I’ve finally submitted my first paper that uses Stan, an attempt to model excess mortality in Canada over the span of fourteen years. It’s just been submitted, so who knows if/when it’ll get published, but in the meantime the preprint and source code are public. The latter will probably be of most interest here, most notably I wrote two different Stan “libraries” for cubic spline interpolation, both of which include routines for integrals and derivatives.
https://gitlab.com/hjhornbeck/excess_deaths_canada_2010_2023/-/blob/main/models/nr_splines.stan
https://gitlab.com/hjhornbeck/excess_deaths_canada_2010_2023/-/blob/main/models/mitchell_splines.stan
There’s also Stan code to handle heaps, reservoir sampling, and double-precision summation. I could have sworn there was a central repository for sharing Stan code, but all of my searches have come up empty, so this will have to do for now. Most of the repository carries a CC BY-SA-NC license, but a lot of simpler low-level functions are CC0.
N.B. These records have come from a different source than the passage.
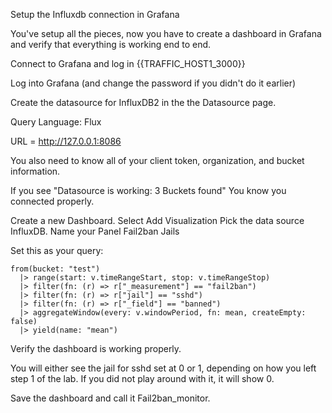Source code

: Setup the Influxdb connection in Grafana

You've setup all the pieces, now you have to create a dashboard in Grafana and verify that everything is working end to end.

Connect to Grafana and log in {{TRAFFIC_HOST1_3000}}

Log into Grafana (and change the password if you didn't do it earlier)

Create the datasource for InfluxDB2 in the the Datasource page. 

Query Language: Flux

URL = http://127.0.0.1:8086

You also need to know all of your client token, organization, and bucket information.

If you see "Datasource is working: 3 Buckets found" You know you connected properly.

Create a new Dashboard.
Select Add Visualization
Pick the data source InfluxDB.
Name your Panel Fail2ban Jails

Set this as your query:

```plain
from(bucket: "test")
  |> range(start: v.timeRangeStart, stop: v.timeRangeStop)
  |> filter(fn: (r) => r["_measurement"] == "fail2ban")
  |> filter(fn: (r) => r["jail"] == "sshd")
  |> filter(fn: (r) => r["_field"] == "banned")
  |> aggregateWindow(every: v.windowPeriod, fn: mean, createEmpty: false)
  |> yield(name: "mean")
```

Verify the dashboard is working properly.

You will either see the jail for sshd set at 0 or 1, depending on how you left step 1 of the lab. If you did not play around with it, it will show 0.

Save the dashboard and call it Fail2ban_monitor.


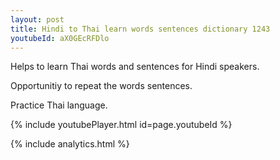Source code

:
 ```yaml
---
layout: post
title: Hindi to Thai learn words sentences dictionary 1243 
youtubeId: aX0GEcRFDlo
---
```

 
 
Helps to learn Thai words and sentences for Hindi speakers.

Opportunitiy to repeat the words sentences. 

Practice Thai language. 
 
{% include youtubePlayer.html id=page.youtubeId %}
 
 
{% include analytics.html %}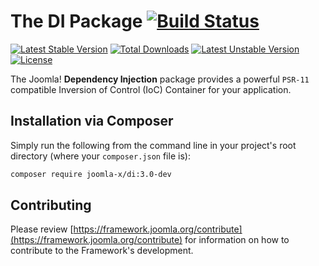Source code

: # The DI Package [![Build Status](https://travis-ci.org/joomla-x/di.png?branch=3.0-dev)](https://travis-ci.org/joomla-x/di)

[![Latest Stable Version](https://poser.pugx.org/joomla-x/di/v/stable)](https://packagist.org/packages/joomla-x/di)
[![Total Downloads](https://poser.pugx.org/joomla-x/di/downloads)](https://packagist.org/packages/joomla-x/di)
[![Latest Unstable Version](https://poser.pugx.org/joomla-x/di/v/unstable)](https://packagist.org/packages/joomla-x/di)
[![License](https://poser.pugx.org/joomla-x/di/license)](https://packagist.org/packages/joomla-x/di)

The Joomla! **Dependency Injection** package provides a powerful `PSR-11` compatible
Inversion of Control (IoC) Container for your application.

## Installation via Composer

Simply run the following from the command line in your project's root directory (where your `composer.json` file is):

```sh
composer require joomla-x/di:3.0-dev
```
## Contributing

Please review [https://framework.joomla.org/contribute](https://framework.joomla.org/contribute) for information
on how to contribute to the Framework's development.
As for the paper itself, the pre-print is here:
Understanding the causes of death in a population is vital to guide effective health policy. In this paper, we build a novel population-level model of mortality in Canada. It is capable of handling multiple causes of death simultaneously, has a more intuitive interpretation than prior models, allows for variable temporal resolution, and incorporates uncertainty into its outputs. Our model estimates that the official estimates of influenza only capture one in twenty of all deaths associated with influenza, and official COVID-19 mortality is half of all COVID-19-associated mortality. It finds younger demographics appear more susceptible to COVID-19 mortality than estimated, suggests there are multiple periodic patterns to mortality for all demographics, and that the per-capita rate of mortality would have decreased if not for influenza, COVID-19, and drug poisonings. We also examine and critique our model in depth, explore alternative parametrizations, and find it is weakest at capturing susceptibility to influenza and COVID-19-linked mortality. Full results and source code are public.
I don’t know how useful the rest of the Stan code will be; I think there’s some nifty ideas in there, but this was also my first time working with Stan, and my statistical knowledge is largely self-taught. There’s probably some silly or embarrassing stuff as well (at one point I thought log_sum_exp()wasn’t vectorized), but I am only human. Critiques are welcome, of course, it’s tough to improve without peer review.